Ask HN: Are you happy with your current compensation? why or why not? - novice1234
======
superflit
No, I am Not.

Well, I do like my team and my work but not happy with my compensation.

I am a DevOps + python programmer working with three stacks: .Net + Windows
structure on AWS, Java + ansible + terraform in GCP, and AWS hosting.

The amount of effort to keep the full context on all these stacks (different
clients) and how to keep all running without any interruption does take a lot
of effort.

I am on a very low end in compensation. And looking for a job is very hard.
Once I put on my Linkedin, I was looking I am being spammed heavily.

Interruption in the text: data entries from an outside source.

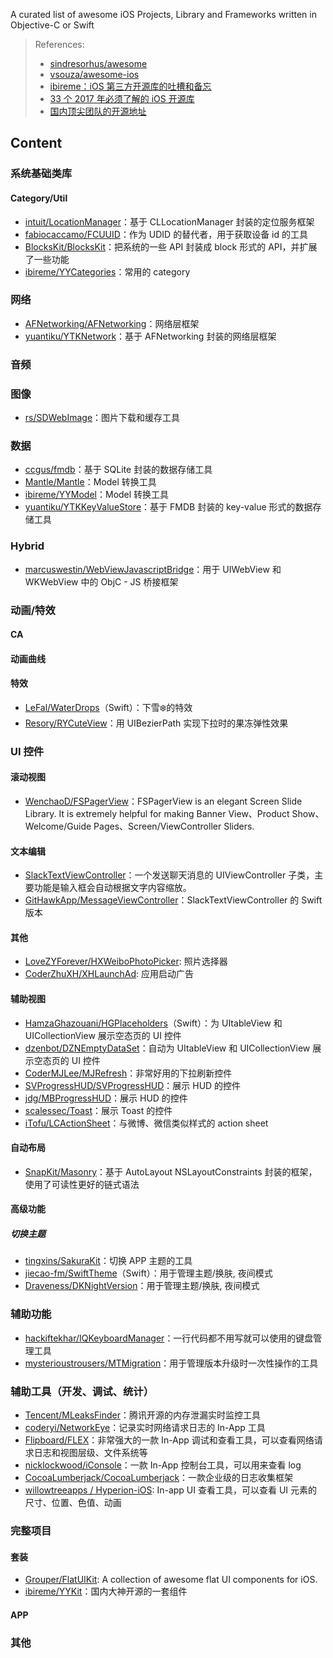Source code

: A curated list of awesome iOS Projects, Library and Frameworks written in Objective-C or Swift 

> References: 
> - [sindresorhus/awesome](https://github.com/sindresorhus/awesome) 
> - [vsouza/awesome-ios](https://github.com/vsouza/awesome-ios)
> - [ibireme：iOS 第三方开源库的吐槽和备忘](https://blog.ibireme.com/2013/09/23/ios-third-party-libs/)
> - [33 个 2017 年必须了解的 iOS 开源库](http://www.jianshu.com/p/d75a9a8d13b5)
> - [国内顶尖团队的开源地址](https://github.com/niezhiyang/open_source_team)

## Content

### 系统基础类库
#### Category/Util
- [intuit/LocationManager](https://github.com/intuit/LocationManager)：基于 CLLocationManager 封装的定位服务框架
- [fabiocaccamo/FCUUID](https://github.com/fabiocaccamo/FCUUID)：作为 UDID 的替代者，用于获取设备 id 的工具
- [BlocksKit/BlocksKit](https://github.com/BlocksKit/BlocksKit)：把系统的一些 API 封装成 block 形式的 API，并扩展了一些功能
- [ibireme/YYCategories](https://github.com/ibireme/YYCategories)：常用的 category 

### 网络
- [AFNetworking/AFNetworking](https://github.com/AFNetworking/AFNetworking)：网络层框架
- [yuantiku/YTKNetwork](https://github.com/yuantiku/YTKNetwork)：基于 AFNetworking 封装的网络层框架

### 音频

### 图像
- [rs/SDWebImage](https://github.com/rs/SDWebImage)：图片下载和缓存工具

### 数据
- [ccgus/fmdb](https://github.com/ccgus/fmdb)：基于 SQLite 封装的数据存储工具
- [Mantle/Mantle](https://github.com/Mantle/Mantle)：Model 转换工具
- [ibireme/YYModel](https://github.com/ibireme/YYModel)：Model 转换工具
- [yuantiku/YTKKeyValueStore](https://github.com/yuantiku/YTKKeyValueStore)：基于 FMDB 封装的 key-value 形式的数据存储工具

### Hybrid
- [marcuswestin/WebViewJavascriptBridge](https://github.com/marcuswestin/WebViewJavascriptBridge)：用于 UIWebView 和 WKWebView 中的 ObjC - JS 桥接框架

### 动画/特效

#### CA
#### 动画曲线
#### 特效
- [LeFal/WaterDrops](https://github.com/LeFal/WaterDrops)（Swift）：下雪❄️的特效
- [Resory/RYCuteView](https://github.com/Resory/RYCuteView)：用 UIBezierPath 实现下拉时的果冻弹性效果

### UI 控件

#### 滚动视图
- [WenchaoD/FSPagerView](https://github.com/WenchaoD/FSPagerView)：FSPagerView is an elegant Screen Slide Library. It is extremely helpful for making Banner View、Product Show、Welcome/Guide Pages、Screen/ViewController Sliders.

#### 文本编辑

- [SlackTextViewController](https://github.com/slackhq/SlackTextViewController)：一个发送聊天消息的 UIViewController 子类，主要功能是输入框会自动根据文字内容缩放。
- [GitHawkApp/MessageViewController](https://github.com/GitHawkApp/MessageViewController)：SlackTextViewController 的 Swift 版本

#### 其他
- [LoveZYForever/HXWeiboPhotoPicker](https://github.com/LoveZYForever/HXWeiboPhotoPicker): 照片选择器
- [CoderZhuXH/XHLaunchAd](https://github.com/CoderZhuXH/XHLaunchAd): 应用启动广告

#### 辅助视图
- [HamzaGhazouani/HGPlaceholders](https://github.com/HamzaGhazouani/HGPlaceholders)（Swift）：为 UItableView 和 UICollectionView 展示空态页的 UI 控件
- [dzenbot/DZNEmptyDataSet](https://github.com/dzenbot/DZNEmptyDataSet)：自动为 UItableView 和 UICollectionView 展示空态页的 UI 控件
- [CoderMJLee/MJRefresh](https://github.com/CoderMJLee/MJRefresh)：非常好用的下拉刷新控件
- [SVProgressHUD/SVProgressHUD](https://github.com/SVProgressHUD/SVProgressHUD)：展示 HUD 的控件
- [jdg/MBProgressHUD](https://github.com/jdg/MBProgressHUD)：展示 HUD 的控件
- [scalessec/Toast](https://github.com/scalessec/Toast)：展示 Toast 的控件
- [iTofu/LCActionSheet](https://github.com/iTofu/LCActionSheet)：与微博、微信类似样式的 action sheet

#### 自动布局
- [SnapKit/Masonry](https://github.com/SnapKit/Masonry)：基于 AutoLayout NSLayoutConstraints 封装的框架，使用了可读性更好的链式语法


#### 高级功能
#####  切换主题
- [tingxins/SakuraKit](https://github.com/tingxins/SakuraKit)：切换 APP 主题的工具
- [jiecao-fm/SwiftTheme](https://github.com/jiecao-fm/SwiftTheme)（Swift）：用于管理主题/换肤, 夜间模式
- [Draveness/DKNightVersion](https://github.com/Draveness/DKNightVersion)：用于管理主题/换肤, 夜间模式

### 辅助功能
- [hackiftekhar/IQKeyboardManager](https://github.com/hackiftekhar/IQKeyboardManager)：一行代码都不用写就可以使用的键盘管理工具
- [mysterioustrousers/MTMigration](https://github.com/mysterioustrousers/MTMigration)：用于管理版本升级时一次性操作的工具

### 辅助工具（开发、调试、统计）
- [Tencent/MLeaksFinder](https://github.com/Tencent/MLeaksFinder)：腾讯开源的内存泄漏实时监控工具
- [coderyi/NetworkEye](https://github.com/coderyi/NetworkEye)：记录实时网络请求日志的 In-App 工具
- [Flipboard/FLEX](https://github.com/Flipboard/FLEX)：非常强大的一款 In-App 调试和查看工具，可以查看网络请求日志和视图层级、文件系统等 
- [nicklockwood/iConsole](https://github.com/nicklockwood/iConsole)：一款 In-App 控制台工具，可以用来查看 log
- [CocoaLumberjack/CocoaLumberjack](https://github.com/CocoaLumberjack/CocoaLumberjack)：一款企业级的日志收集框架
- [willowtreeapps / Hyperion-iOS](https://github.com/willowtreeapps/Hyperion-iOS): In-app UI 查看工具，可以查看 UI 元素的尺寸、位置、色值、动画

### 完整项目
#### 套装
- [Grouper/FlatUIKit](https://github.com/Grouper/FlatUIKit): A collection of awesome flat UI components for iOS.
- [ibireme/YYKit](https://github.com/ibireme/YYKit)：国内大神开源的一套组件

#### APP

### 其他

I do work on two weekends/month and mostly all the time. My current job is
remote, and I like it because I can get my kids from school at 14:30. So in my
"lunch" time, I am picking them up.

If someone offers me the "average," I will be very tempted. If someone offers
me above average and a good environment, I will __marry __the company.

I don't consider myself smart or genius, but I can't get a problem out of my
head until it is solved or fixed.

------
inertiatic
I recently changed jobs to increase my compensation, but I'm not entirely
satisfied with the total package (compensation + work itself + people
surrounding it).

I generally don't consider myself great at anything, but people around me seem
to value my skills and it appears I could be compensated even better, which is
the main driving force behind those feelings.

It's still worth it for me however because I can go fully remote on this job
and the freedom is very, well, freeing. From my experience, getting a remote
job with great compensation solving interesting problems is probably not going
to happen for me unless I grind hard searching and interviewing for months on
end.

------
catacombs
No, because I can always be making more money.

------
mc3
Yes and no. It's a good salary for my area compared to other people doing the
same job, but OTOH it's not enough to pay for raising a family as a sole
breadwinner. US tech salaries seem to be able to get to much higher levels,
with cities that are cheaper to live in too.

------
benzini
Absolutely. My boss is totally supportive of my need for working an ever
changing 8hr work window, separated medical and annual leave, great benefits,
and a salary that I feel is superior for someone of my caliber.

I am fortunate as far as my employment is concerned.

------
askafriend
While my compensation is very high and I live very comfortably, I want to get
to financial freedom as soon as possible so it could always be higher.

$5-10M in assets should roughly do it.

------
diehunde
I am but I love cities and I would like to live in the hearth of a world class
city and sadly the salary is not enough for that.